SUMMER THEOLOGY INSTITUTES PLANNED – The University of Findlay has received a $400,000 grant from Lilly Endowment Inc. to finance free, annual week-long summer institutes, beginning in 2016, for rising 10-12th grade students who are interested in learning more about their faith, and how it intersects with and informs other aspects of their lives, including career choice.

UF is calling its program “The Well,” a Biblical reference, to emphasize how faith and future flow together.

The institutes will have a non-denominational, Christian-focused context, but students from all faith traditions are welcome to participate. Activities involving on-campus education and trips throughout the region will incorporate numerous opportunities to learn about other religions, including Islam and Judaism. The effort is meant to serve as a faith-strengthening endeavor, not a proselytizing opportunity.

The funding is part of Lilly Endowment Inc.’s High School Youth Theology Institutes initiative, which seeks to encourage young people to explore theological traditions, ask questions about the moral dimensions of contemporary issues and examine how their faith calls them to lives of service.

The first of four annual summer institutes will be held Sunday through Friday, July 10-15, 2016. Fifty participants will be accepted. Overnight accommodations, food and all activities will be fully funded for participants.
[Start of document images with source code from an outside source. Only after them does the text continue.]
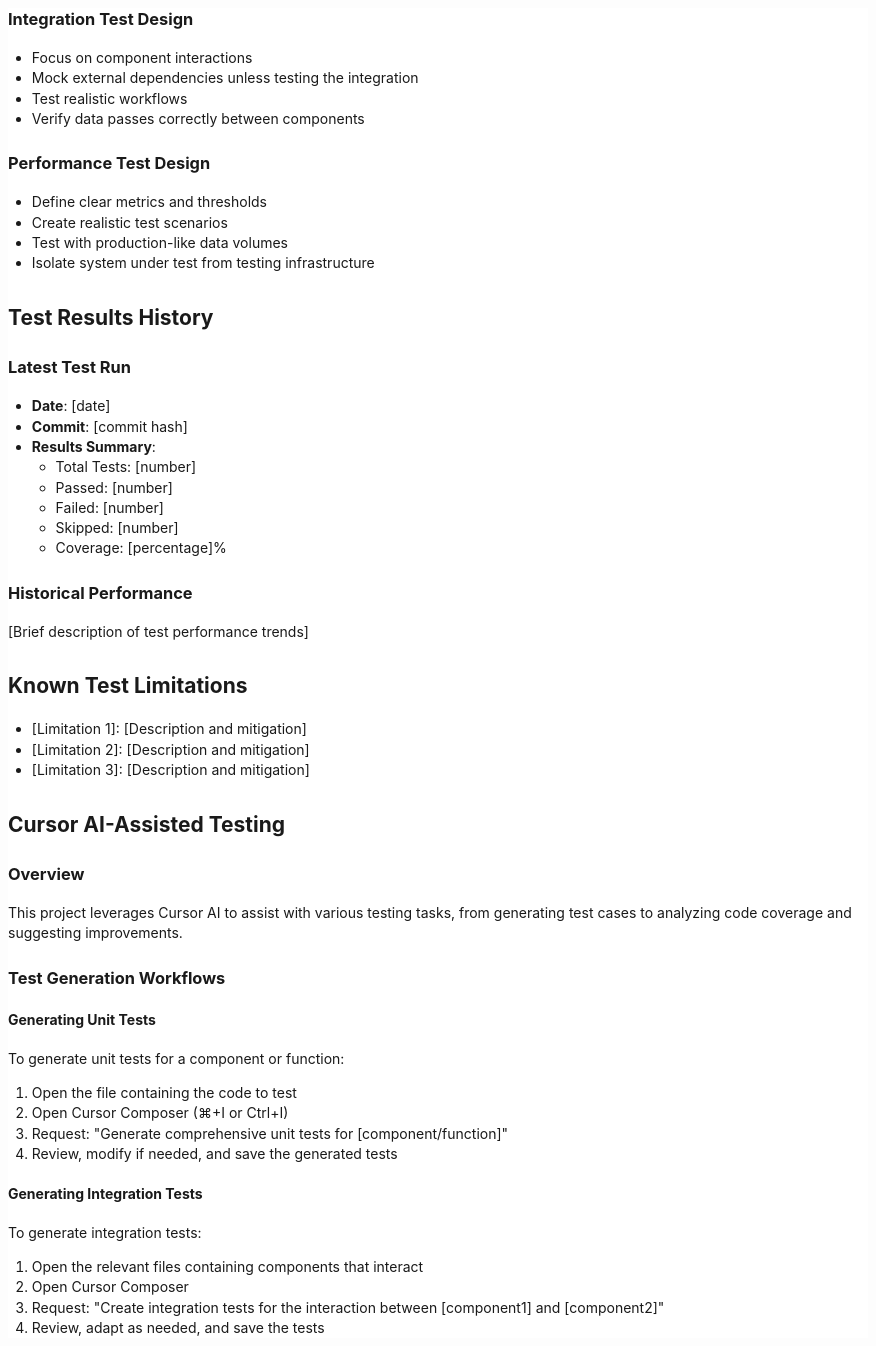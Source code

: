 ### Integration Test Design
- Focus on component interactions
- Mock external dependencies unless testing the integration
- Test realistic workflows
- Verify data passes correctly between components

### Performance Test Design
- Define clear metrics and thresholds
- Create realistic test scenarios
- Test with production-like data volumes
- Isolate system under test from testing infrastructure

## Test Results History

### Latest Test Run
- **Date**: [date]
- **Commit**: [commit hash]
- **Results Summary**:
  - Total Tests: [number]
  - Passed: [number]
  - Failed: [number]
  - Skipped: [number]
  - Coverage: [percentage]%

### Historical Performance
[Brief description of test performance trends]

## Known Test Limitations
- [Limitation 1]: [Description and mitigation]
- [Limitation 2]: [Description and mitigation]
- [Limitation 3]: [Description and mitigation]

## Cursor AI-Assisted Testing

### Overview
This project leverages Cursor AI to assist with various testing tasks, from generating test cases to analyzing code coverage and suggesting improvements.

### Test Generation Workflows

#### Generating Unit Tests
To generate unit tests for a component or function:
1. Open the file containing the code to test
2. Open Cursor Composer (⌘+I or Ctrl+I)
3. Request: "Generate comprehensive unit tests for [component/function]"
4. Review, modify if needed, and save the generated tests

#### Generating Integration Tests
To generate integration tests:
1. Open the relevant files containing components that interact
2. Open Cursor Composer
3. Request: "Create integration tests for the interaction between [component1] and [component2]"
4. Review, adapt as needed, and save the tests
This event, and subsequent institutes, will be conducted by faculty in UF’s religion and philosophy department, Campus Ministry, faculty and staff from the University’s other five colleges, and by college student leaders.

ASHLAND PROFESSOR HAS NEW BOOK ON FAITH, NONVIOLENCE – Dr. Craig Hovey, associate professor of religion and executive director of the Ashland Center for Nonviolence, has published his ninth book, titled “The Cambridge Companion to Christian Political Theology.” He is co-editor of the volume that includes 14 essays, including his own contribution on “Liberalism and Democracy.”

Published by Cambridge University Press, the book addresses the recent surge in political theology in recent years. The volume provides a focused overview of the field.

“Political theology is a really hot topic these days,” Hovey said. “Today, a lot of people are asking serious questions about religious faith in secular societies, the origin and function of democratic politics, worldwide economic challenges, the shift of Christianity’s center of gravity to the global south, and anxieties related to bold and sometimes violent assertions of theologically determined political ideas,” Hovey said.